Topping off the cellar with Cabernet-based wines


While many might argue that the heart of the Napa Valley (Rutherford in particular) represents the epicenter of great Cabernet production. I’ve always preferred the wines form the hillside and Howell Mountain in particular. These wines are fruity and rich enough, a little stress in their lives just adds a touch of detail and complexity which to me makes them better wines. I love me some Rutherford Bench Cabernet, but if I’m putting a bottle in the cellar, I’m reaching for Dunn Howell Mountain first and foremost.

Randy Dunn has been making these wines for decades and the style really hasn’t changed all that much. These are rich yet really structured wines. Many people think the Dunn Howell Mountain never actually matures. It does, it just takes plenty of time.

Tip: If you can’t wait 20 years for the Howell Mountain, try Dunn’s Napa Valley bottling which is 85% Howell Mountain fruit, a fraction of the price and only needs about 12 years to become drinkable!

Dunn Howell Mountain $80
 

Ridge Vineyards Monte Bello

If you’re looking for the greatest Bordeaux blend in America, look no further. Ridge has half a century of experience producing their famous blend from the Monte Bello vineyard, and if you ask anyone with experience with the wines, they’ll tell you these are some of the best wines California has to offer. Elegant, complex, layered and yet remarkably well balanced, these wines come from high altitude vineyards located south of San Francisco. The blend is always based on Cabernet but generally includes a bit of Merlot and maybe some Cabernet Franc or Petit Verdot.

For my palate, no American wine of my wine buying era (1980-2000) has been so consistent and aged so well. This might be the most expensive wine on this list at $100 per bottle, but I only recommend it because I think it’s worth it.

Monte Bello $100
 

Kuleto India Ink

I’m wrapping up my California Cabernet recommendations with one of my more recent discoveries, Kuleto’s India Ink bottling. Located on the eastern side of the Napa Valley, just a few miles south of Howell Mountain, Kuleto Estate is a relatively new operation producing a line-up of Cabernets from a patchwork of ridge top vineyards. These are really fantastic wines, but the India Ink bottling has stood out to me as the deepest, most mineral and potentially most rewarding example to cellar.

This is a rather massive style of Cabernet for my tastes. It is packed with sweet fruit, but there is so much minerality and structure here that I love going back for more! This is about as good as modern California Cabernet gets.

Kuleto India Ink $80
 

Miscellany

And now the hard part. With three more wines left, I have to struggle to fit in anything and everything that I’ve missed. Obviously there are many options here, but I’m sticking with wines that are unique in their class. You can swap out many a Bordeaux or Barolo for the one’s I’ve recommended along the way, but you would be hard pressed to find anything that could replace these next three wines. They might in fact be the best recommendations of this whole exercise. Since you’ve read this all the way through, I think it’s only fair that I share them with you!

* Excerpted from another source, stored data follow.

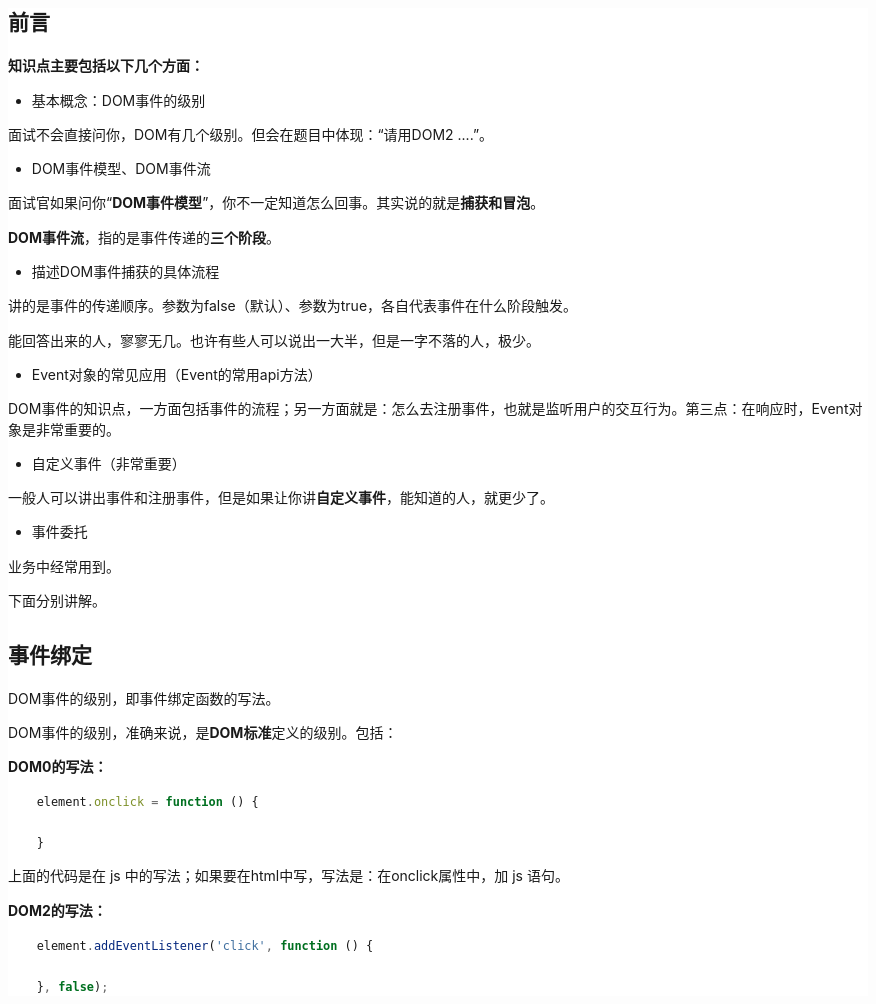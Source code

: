


## 前言

**知识点主要包括以下几个方面：**

- 基本概念：DOM事件的级别

面试不会直接问你，DOM有几个级别。但会在题目中体现：“请用DOM2 ....”。


- DOM事件模型、DOM事件流

面试官如果问你“**DOM事件模型**”，你不一定知道怎么回事。其实说的就是**捕获和冒泡**。

**DOM事件流**，指的是事件传递的**三个阶段**。

- 描述DOM事件捕获的具体流程

讲的是事件的传递顺序。参数为false（默认）、参数为true，各自代表事件在什么阶段触发。

能回答出来的人，寥寥无几。也许有些人可以说出一大半，但是一字不落的人，极少。

- Event对象的常见应用（Event的常用api方法）

DOM事件的知识点，一方面包括事件的流程；另一方面就是：怎么去注册事件，也就是监听用户的交互行为。第三点：在响应时，Event对象是非常重要的。

- 自定义事件（非常重要）

一般人可以讲出事件和注册事件，但是如果让你讲**自定义事件**，能知道的人，就更少了。

- 事件委托

业务中经常用到。

下面分别讲解。

## 事件绑定

DOM事件的级别，即事件绑定函数的写法。

DOM事件的级别，准确来说，是**DOM标准**定义的级别。包括：

**DOM0的写法：**


```javascript
    element.onclick = function () {

    }
```


上面的代码是在 js 中的写法；如果要在html中写，写法是：在onclick属性中，加 js 语句。


**DOM2的写法：**


```javascript
    element.addEventListener('click', function () {

    }, false);
```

Photo courtesy Jeff Kubina via Flickr/CC
 

Clos Rougeard

Since we’ve been on a bit of a Cabernet kick here and I didn’t find a really representative example of Cabernet Franc in Bordeaux, how about the world’s best Cabernet Franc? Yes, this stunning example from the Loire Valley is arguably the world’s finest Cabernet Franc.

In classic Loire Valley style, Clos Rougeard is generally red-fruited and rich though still medium bodied. This is Cabernet Franc in all its glory, which means the aforementioned red fruits but also bits of tobacco, tomato leaf and mint. Then again, this is the Loire Valley, so add in tense acids, fine grained tannins and a fine mineral bed. All of that and brilliant wine making for about $80, you’re not going to find anything like this anywhere else in the world.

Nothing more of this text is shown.